Rabinowitz’s only blemish on the afternoon came in the second, when UMass’s Mike Donato and Jim Macdonald tagged him for consecutive doubles, the first finding the gap in right-center, the second scorched down the third base line. The back-to-back hits resulted in the Minutemen’s only runs of the contest.

Fordham didn’t even need to record a hit to tie the game, playing small ball in the sixth. Second baseman Danny Leach worked a leadoff walk and was advanced to second on a sacrifice bunt by centerfielder Mike Mobbs. Leach promptly stole third, and first baseman Ryan McCrann did the rest of the work, grounding a pitch to the UMass first baseman for an RBI fielder’s choice.

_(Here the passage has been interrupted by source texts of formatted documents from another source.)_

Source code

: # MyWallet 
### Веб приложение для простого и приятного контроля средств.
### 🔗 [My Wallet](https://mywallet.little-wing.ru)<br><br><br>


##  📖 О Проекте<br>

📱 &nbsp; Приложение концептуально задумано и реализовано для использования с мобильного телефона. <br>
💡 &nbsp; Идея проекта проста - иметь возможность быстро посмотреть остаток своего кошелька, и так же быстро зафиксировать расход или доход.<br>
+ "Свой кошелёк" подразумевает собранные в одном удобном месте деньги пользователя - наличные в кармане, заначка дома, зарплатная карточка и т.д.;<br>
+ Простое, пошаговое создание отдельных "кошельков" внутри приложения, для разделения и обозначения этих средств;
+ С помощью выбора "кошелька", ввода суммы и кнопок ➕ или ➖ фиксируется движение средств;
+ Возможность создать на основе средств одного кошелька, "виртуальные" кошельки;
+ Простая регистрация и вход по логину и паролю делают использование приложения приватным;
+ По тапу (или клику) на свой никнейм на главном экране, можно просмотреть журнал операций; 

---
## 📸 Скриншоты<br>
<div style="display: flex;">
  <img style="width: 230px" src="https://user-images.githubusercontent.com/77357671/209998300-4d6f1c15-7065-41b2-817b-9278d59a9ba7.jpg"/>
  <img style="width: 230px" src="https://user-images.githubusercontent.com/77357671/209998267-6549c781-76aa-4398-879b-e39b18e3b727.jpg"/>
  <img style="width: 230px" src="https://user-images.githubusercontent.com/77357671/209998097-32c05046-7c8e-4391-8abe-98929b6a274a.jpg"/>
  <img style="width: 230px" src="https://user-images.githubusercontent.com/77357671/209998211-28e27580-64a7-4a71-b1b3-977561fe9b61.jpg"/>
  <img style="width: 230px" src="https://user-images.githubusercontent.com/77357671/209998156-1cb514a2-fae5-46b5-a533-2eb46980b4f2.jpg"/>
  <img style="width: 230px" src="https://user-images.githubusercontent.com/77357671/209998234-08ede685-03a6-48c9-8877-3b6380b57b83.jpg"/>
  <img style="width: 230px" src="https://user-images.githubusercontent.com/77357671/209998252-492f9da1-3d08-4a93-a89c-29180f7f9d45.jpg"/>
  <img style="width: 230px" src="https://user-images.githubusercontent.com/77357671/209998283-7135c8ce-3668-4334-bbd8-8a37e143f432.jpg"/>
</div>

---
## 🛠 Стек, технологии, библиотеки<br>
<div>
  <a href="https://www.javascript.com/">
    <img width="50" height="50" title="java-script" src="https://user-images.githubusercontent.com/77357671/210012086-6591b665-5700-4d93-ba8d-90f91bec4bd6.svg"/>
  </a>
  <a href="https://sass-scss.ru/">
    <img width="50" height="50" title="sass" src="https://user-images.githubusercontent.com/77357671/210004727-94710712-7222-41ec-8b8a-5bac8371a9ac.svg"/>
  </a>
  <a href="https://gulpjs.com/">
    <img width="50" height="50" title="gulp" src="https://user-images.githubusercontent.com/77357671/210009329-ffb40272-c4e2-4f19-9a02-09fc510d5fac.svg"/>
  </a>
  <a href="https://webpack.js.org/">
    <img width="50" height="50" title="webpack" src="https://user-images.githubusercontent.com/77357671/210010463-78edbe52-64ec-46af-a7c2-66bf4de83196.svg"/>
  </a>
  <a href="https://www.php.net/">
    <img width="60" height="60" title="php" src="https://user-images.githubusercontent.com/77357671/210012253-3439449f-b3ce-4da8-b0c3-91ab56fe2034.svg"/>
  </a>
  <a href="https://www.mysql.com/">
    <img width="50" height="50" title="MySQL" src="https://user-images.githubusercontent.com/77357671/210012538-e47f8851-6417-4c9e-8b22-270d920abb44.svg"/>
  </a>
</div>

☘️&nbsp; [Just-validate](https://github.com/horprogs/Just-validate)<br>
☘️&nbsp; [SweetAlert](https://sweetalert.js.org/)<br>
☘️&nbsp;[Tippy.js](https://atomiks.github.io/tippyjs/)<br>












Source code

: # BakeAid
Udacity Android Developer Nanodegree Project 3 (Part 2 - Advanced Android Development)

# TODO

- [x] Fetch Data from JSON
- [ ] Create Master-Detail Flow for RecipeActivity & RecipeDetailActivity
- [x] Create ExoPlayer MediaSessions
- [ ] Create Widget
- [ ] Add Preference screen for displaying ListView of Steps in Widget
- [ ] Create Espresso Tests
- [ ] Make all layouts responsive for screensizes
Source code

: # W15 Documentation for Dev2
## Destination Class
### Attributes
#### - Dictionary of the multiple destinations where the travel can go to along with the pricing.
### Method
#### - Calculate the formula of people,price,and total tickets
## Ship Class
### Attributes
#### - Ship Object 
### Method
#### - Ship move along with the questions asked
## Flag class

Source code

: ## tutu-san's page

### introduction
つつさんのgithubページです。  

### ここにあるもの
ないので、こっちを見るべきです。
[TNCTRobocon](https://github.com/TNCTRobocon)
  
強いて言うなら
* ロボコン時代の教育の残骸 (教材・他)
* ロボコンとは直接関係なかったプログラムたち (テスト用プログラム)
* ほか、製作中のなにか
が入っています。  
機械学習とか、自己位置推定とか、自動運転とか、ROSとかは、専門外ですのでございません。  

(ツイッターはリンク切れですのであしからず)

The tying run was a breakthrough for the Rams offense, which had been stymied by the lanky UMass lefty for much of the afternoon.

“He was just a tricky pitcher that utilized the outside corners both high and low all game,” said right fielder Alex Kenny. “His stuff wasn’t overpowering, and our hitters put many balls in play hard but had a hard time getting anything through. But that’s baseball, and sometimes you need to tip your cap to the pitcher on throwing good pitches.”

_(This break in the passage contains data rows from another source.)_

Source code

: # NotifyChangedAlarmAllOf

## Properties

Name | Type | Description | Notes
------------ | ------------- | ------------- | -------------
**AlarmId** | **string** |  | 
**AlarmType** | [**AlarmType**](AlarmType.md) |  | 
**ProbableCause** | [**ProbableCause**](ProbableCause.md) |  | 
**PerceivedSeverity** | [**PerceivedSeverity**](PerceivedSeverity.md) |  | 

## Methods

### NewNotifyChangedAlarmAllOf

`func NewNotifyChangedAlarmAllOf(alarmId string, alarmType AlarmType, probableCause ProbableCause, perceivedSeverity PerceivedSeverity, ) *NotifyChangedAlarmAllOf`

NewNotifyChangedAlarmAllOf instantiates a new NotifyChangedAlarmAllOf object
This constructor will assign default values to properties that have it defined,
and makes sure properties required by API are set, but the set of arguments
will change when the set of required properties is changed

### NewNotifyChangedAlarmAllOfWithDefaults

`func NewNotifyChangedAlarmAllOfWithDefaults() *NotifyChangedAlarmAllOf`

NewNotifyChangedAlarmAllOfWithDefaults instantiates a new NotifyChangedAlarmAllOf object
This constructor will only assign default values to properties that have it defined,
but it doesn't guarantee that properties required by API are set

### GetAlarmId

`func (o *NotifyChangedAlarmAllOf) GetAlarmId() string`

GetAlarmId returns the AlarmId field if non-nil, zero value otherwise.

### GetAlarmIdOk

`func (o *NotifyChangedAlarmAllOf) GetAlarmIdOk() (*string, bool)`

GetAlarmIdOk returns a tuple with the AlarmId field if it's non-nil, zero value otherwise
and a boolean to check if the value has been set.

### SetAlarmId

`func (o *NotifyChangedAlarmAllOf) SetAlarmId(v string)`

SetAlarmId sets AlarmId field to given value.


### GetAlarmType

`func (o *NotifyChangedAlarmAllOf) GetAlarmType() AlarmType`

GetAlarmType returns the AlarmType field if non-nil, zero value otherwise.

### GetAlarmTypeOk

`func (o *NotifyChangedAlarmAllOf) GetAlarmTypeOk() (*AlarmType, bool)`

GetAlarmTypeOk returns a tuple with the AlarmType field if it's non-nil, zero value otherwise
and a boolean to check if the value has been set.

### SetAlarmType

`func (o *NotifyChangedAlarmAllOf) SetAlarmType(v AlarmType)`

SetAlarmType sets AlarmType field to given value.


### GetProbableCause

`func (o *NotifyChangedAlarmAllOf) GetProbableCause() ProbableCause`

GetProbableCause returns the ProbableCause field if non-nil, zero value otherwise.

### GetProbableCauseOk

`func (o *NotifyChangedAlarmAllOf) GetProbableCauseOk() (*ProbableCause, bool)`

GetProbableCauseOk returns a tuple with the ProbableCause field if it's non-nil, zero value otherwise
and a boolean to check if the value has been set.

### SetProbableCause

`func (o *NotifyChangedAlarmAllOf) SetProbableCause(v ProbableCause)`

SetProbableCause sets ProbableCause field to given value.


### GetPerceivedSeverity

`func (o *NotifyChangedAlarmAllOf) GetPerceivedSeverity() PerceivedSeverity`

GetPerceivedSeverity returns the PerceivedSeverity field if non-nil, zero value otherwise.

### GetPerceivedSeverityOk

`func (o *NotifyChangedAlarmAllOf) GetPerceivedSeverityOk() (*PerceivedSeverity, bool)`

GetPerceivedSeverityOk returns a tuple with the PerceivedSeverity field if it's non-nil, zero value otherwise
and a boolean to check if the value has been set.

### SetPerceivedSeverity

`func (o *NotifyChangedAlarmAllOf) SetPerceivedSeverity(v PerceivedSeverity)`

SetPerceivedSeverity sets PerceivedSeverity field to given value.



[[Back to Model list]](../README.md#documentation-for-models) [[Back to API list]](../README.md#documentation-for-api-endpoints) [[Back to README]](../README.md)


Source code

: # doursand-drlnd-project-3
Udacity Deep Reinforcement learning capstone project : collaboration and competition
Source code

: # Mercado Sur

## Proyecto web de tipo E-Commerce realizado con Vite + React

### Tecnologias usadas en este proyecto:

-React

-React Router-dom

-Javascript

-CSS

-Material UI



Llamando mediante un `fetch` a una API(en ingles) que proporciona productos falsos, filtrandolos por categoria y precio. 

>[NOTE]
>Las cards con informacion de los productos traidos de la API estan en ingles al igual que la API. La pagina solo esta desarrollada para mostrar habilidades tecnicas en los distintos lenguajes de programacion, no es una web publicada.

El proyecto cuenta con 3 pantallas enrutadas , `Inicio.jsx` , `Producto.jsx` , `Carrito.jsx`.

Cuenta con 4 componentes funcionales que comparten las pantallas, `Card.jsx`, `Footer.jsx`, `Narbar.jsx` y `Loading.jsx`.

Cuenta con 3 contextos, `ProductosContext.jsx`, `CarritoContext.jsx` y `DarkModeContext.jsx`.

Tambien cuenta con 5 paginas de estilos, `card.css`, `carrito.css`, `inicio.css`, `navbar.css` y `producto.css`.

Kenny might have tipped his cap to Clegg after grounding out and popping out to the infield in his first two at bats, but in the seventh, he tagged UMass reliever Bryan Leigh for what would be the game-winning run on a sacrifice fly to centerfield.

Leftfielder Shane Fox started the inning by recording Fordham’s first hit of the game on a hard grounder deep in the hole that UMass shortstop Matt Gedman could only knock down. The no-hitter gone, Clegg promptly got the hook, though Leigh faired no better, immediately giving up a single to third baseman Ryan Maghini. John Kahn, pinch-running for Fox, advanced to second on the single, then moved within 90 feet of scoring on a bunt by shortstop Brian Kownacki. Kenny, the next hitter, drove him in.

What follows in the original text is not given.